"These two things move together" is where a lot of analysis stops. It's not where a defensible thesis can. A correlation strong enough to backtest can still evaporate in production because something else was driving both sides. The work that matters is ruling that out — and there's a toolkit for it. To show it concretely, we'll point each technique at a question we investigated publicly: why has NBA home-court advantage collapsed from 68% to 55%? The answer turned out to be the three-point revolution — but believing that required proving it, not just plotting it.
1. Control groups
In your backtest: the strongest way to show a signal reflects the effect you claim is to find a comparison group that experienced the same broad conditions but not the specific factor you're testing. If the outcome moves in the exposed group and stays flat in the control, the shared conditions — the market-wide moves, the secular trends — aren't the explanation. Yours is.
Worked proof: the obvious objection to "the three-point shot killed home-court advantage" is that basketball just professionalized — better travel, analytics, officiating — and that would erode home advantage everywhere. So we used the EuroLeague as a control group. Same sport, same era, same improvements in travel and analytics, equally hit by COVID. But its three-point volume barely changed (+5 attempts vs. the NBA's +19.5), and its home advantage barely moved (−0.7pp vs. the NBA's −4.4pp). Same conditions, only one league had the three-point explosion, and only that league lost its home edge.
What this means for your backtest: before attributing returns to your signal, ask what unexposed universe should have moved too if the market — not your factor — were the cause. If it didn't move, you've ruled out the biggest alternative explanation.
2. Natural experiments
In your backtest: you rarely get to run a randomized trial on markets, but the world runs them for you — a rule change, an index reconstitution, a regulatory shift, an exogenous shock nobody in the data chose. Because the change is external to the actors you're studying, the before/after behaves like a controlled experiment, and that's what lets you say "caused," not just "correlated."
Worked proof: from 1994–95 through 1996–97 the NBA shortened the three-point line from 23'9" to 22' — an exogenous rule change nobody chose for our purposes. If the three-point theory were right, this should have spiked three-point volume and dented home advantage, then partly reversed when the line moved back. That's exactly what happened: attempts nearly doubled, home win% fell 2.6pp, and both partly recovered when the line was restored. The forced change produced the predicted effect.
What this means for your backtest: hunt for the exogenous events in your window — a rule change, a venue change, a forced reconstitution — and test whether your signal behaves the way your causal story predicts across them. A signal that survives a natural experiment is in a different class from one that only correlates.
3. Confounder elimination
In your backtest: a confounder is a third variable that drives both your apparent cause and your effect, manufacturing a correlation that isn't causal. The discipline is to enumerate the plausible alternative explanations and knock them down one by one — not to stop at the first relationship that looks strong.
Worked proof: we tested ten hypotheses, not one. Travel distance was ruled out (correlation of −0.01; the decline was uniform across every distance band). Time-zone/jet-lag effects were real per game but flat over time, so they couldn't explain a trend. Pace of play pointed the opposite way — faster play actually increases home advantage. Seasonal fatigue and even weekend-crowd size showed essentially no effect. COVID revealed the crowd's value but didn't cause the decline, which was already underway. Only after the alternatives fell did the three-point explanation stand.
What this means for your backtest: write down every alternative driver before you commit capital, and show your work ruling each out. The credibility of a finding is largely the credibility of the confounders you eliminated.
4. The ecological fallacy (levels of analysis)
In your backtest: a relationship that holds at the aggregate level need not hold within any single group — and vice versa. Conflating a cross-sectional pattern with a time-series one is how a backtest produces a signal that looks powerful but doesn't trade, because it was measured at the wrong level.
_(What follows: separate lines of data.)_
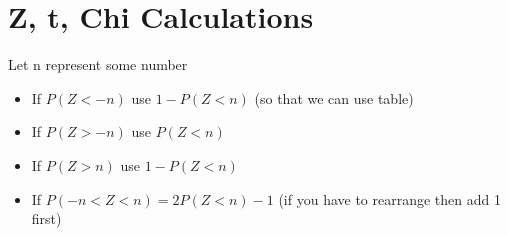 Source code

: \documentclass[12pt]{article}
\begin{document}
\section{Z, t, Chi Calculations}
Let n represent some number
\begin{itemize}
\item If $P(Z<-n)$ use $1-P(Z<n)$ (so that we can use table)
\item If $P(Z>-n)$ use $P(Z<n)$
\item If $P(Z>n)$ use $1 - P(Z<n)$
\item If $P(-n<Z<n)=2P(Z<n)-1$ (if you have to rearrange then add 1 first)
\end{itemize}

\end{document}
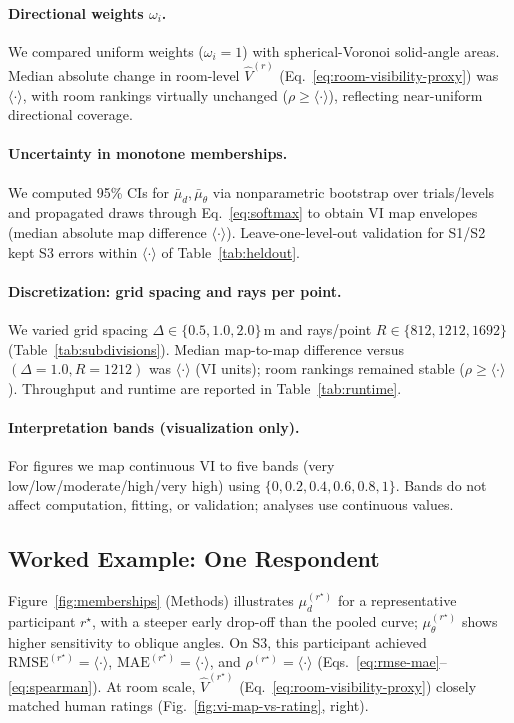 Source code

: \documentclass[final,3p,times,review]{elsarticle}
\begin{document}
\paragraph{Directional weights $\omega_i$.}
We compared uniform weights ($\omega_i{=}1$) with spherical-Voronoi solid-angle areas. Median absolute change in room-level $\widehat{V}^{(r)}$ (Eq.~\eqref{eq:room-visibility-proxy}) was $\langle\cdot\rangle$, with room rankings virtually unchanged ($\rho\ge\langle\cdot\rangle$), reflecting near-uniform directional coverage.

\paragraph{Uncertainty in monotone memberships.}
We computed 95\% CIs for $\bar{\mu}_d,\bar{\mu}_\theta$ via nonparametric bootstrap over trials/levels and propagated draws through Eq.~\eqref{eq:softmax} to obtain VI map envelopes (median absolute map difference $\langle\cdot\rangle$). Leave-one-level-out validation for S1/S2 kept S3 errors within $\langle\cdot\rangle$ of Table~\ref{tab:heldout}.

\paragraph{Discretization: grid spacing and rays per point.}
We varied grid spacing $\Delta\in\{0.5,1.0,2.0\}$\,m and rays/point $R\in\{812,1212,1692\}$ (Table~\ref{tab:subdivisions}). Median map-to-map difference versus $(\Delta{=}1.0,R{=}1212)$ was $\langle\cdot\rangle$ (VI units); room rankings remained stable ($\rho\ge\langle\cdot\rangle$). Throughput and runtime are reported in Table~\ref{tab:runtime}.

\paragraph{Interpretation bands (visualization only).}
For figures we map continuous $\mathrm{VI}$ to five bands (very low/low/moderate/high/very high) using $\{0,0.2,0.4,0.6,0.8,1\}$. Bands do not affect computation, fitting, or validation; analyses use continuous values.

\subsection{Worked Example: One Respondent}
Figure~\ref{fig:memberships} (Methods) illustrates $\mu_d^{(r^\star)}$ for a representative participant $r^\star$, with a steeper early drop-off than the pooled curve; $\mu_\theta^{(r^\star)}$ shows higher sensitivity to oblique angles. On S3, this participant achieved $\mathrm{RMSE}^{(r^\star)}{=}\langle \cdot \rangle$, $\mathrm{MAE}^{(r^\star)}{=}\langle \cdot \rangle$, and $\rho^{(r^\star)}{=}\langle \cdot \rangle$ (Eqs.~\ref{eq:rmse-mae}--\ref{eq:spearman}). At room scale, $\widehat{V}^{(r^\star)}$ (Eq.~\ref{eq:room-visibility-proxy}) closely matched human ratings (Fig.~\ref{fig:vi-map-vs-rating}, right).
\end{document}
Worked proof: across eras, three-point volume and home advantage correlate at a striking −0.88. But within any single season, the team-level correlation is near zero (−0.03). That isn't a contradiction — it's a textbook ecological effect. Within a season, the gap between a team taking 35 versus 40 attempts is noise against team quality; across eras, the shift from 2.4 to 37.6 attempts changed the game for everyone at once. Reading only the within-season number would have killed a real finding; reading only the macro number without understanding why would have been luck.
What this means for your backtest: be explicit about the level your signal lives at — security, sector, or regime — and don't assume a cross-sectional edge survives as a time-series one. Many "alpha decay" surprises are levels-of-analysis errors in disguise.
Why this is the work
Anyone can find a correlation. The reason an investment committee can trust a number is the chain of evidence behind it — a control group, a natural experiment, the confounders eliminated, the level of analysis stated. That discipline is what separates an analysis worth acting on from a chart. It's the same standard we hold our bespoke data work and technology due diligence to.
The full analysis, code, and datasets behind the worked examples are public in the project repository — reproducibility is part of the standard.